Compared to [3] there are a few changes, the most major being that the transfer of spikes from one layer to another takes one timestep and is not immediate<sup>1</sup>. Thus we cannot use exactly the same networks as the original paper. New ones have to be trained. Table 5.1 shows these newly trained models. The accuracies achieved for the self-trained models are comparable to that of the original work. So, they are sufficient to perform the experiments.

| Network               | Configuration  | Our acc. | Acc. from $[3]$ |
|-----------------------|----------------|----------|-----------------|
| SHD1 <sup>+</sup>     | 700x128x128x20 | 84.41%   | 84.4%           |
| SHD4                  | 700x512x256x20 | 85.42%   | -               |
| SMNIST3 <sup>+</sup>  | 40x256x128x10  | 96.19%   | 97.82%          |
| SMNIST4               | 40x512x256x10  | 96.95%   | -               |
| PSMNIST1 <sup>+</sup> | 40x256x128x10  | 91.17%   | 91.0%           |
| PSMNIST2              | 40x512x256x10  | 93.05%   | -               |
| $SSC2^{+*}$           | 700x400x400x35 | 73.13%   | 74.2%           |
| SSC3                  | 700x256x128x35 | 66.40%   | -               |

**Table 5.1:** Self-trained networks using the neuron dynamics of [3]. <sup>+</sup>: networks with the same layer sizes as the paper. <sup>\*</sup>: was not presented in paper but was included in source-code.

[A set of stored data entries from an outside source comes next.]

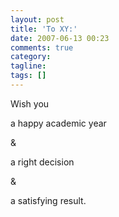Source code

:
```yaml
---
layout: post
title: 'To XY:'
date: 2007-06-13 00:23
comments: true
category: 
tagline: 
tags: []
---
```

    

Wish you

a happy academic year

&

a right decision

&

a satisfying result.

Datasets SHD and SSC are from the same work [41]. The SHD and SSC dataset must be discretized as part of the data preparation. As a result, the dataset's number of timesteps depends on the precision chosen for this discretization process. The SHD and SSC have 100 and 250 timesteps for this work, respectively. The original work uses the same parameters. Choosing different discretization precisions is beneficial as it provides more variety in the benchmarks.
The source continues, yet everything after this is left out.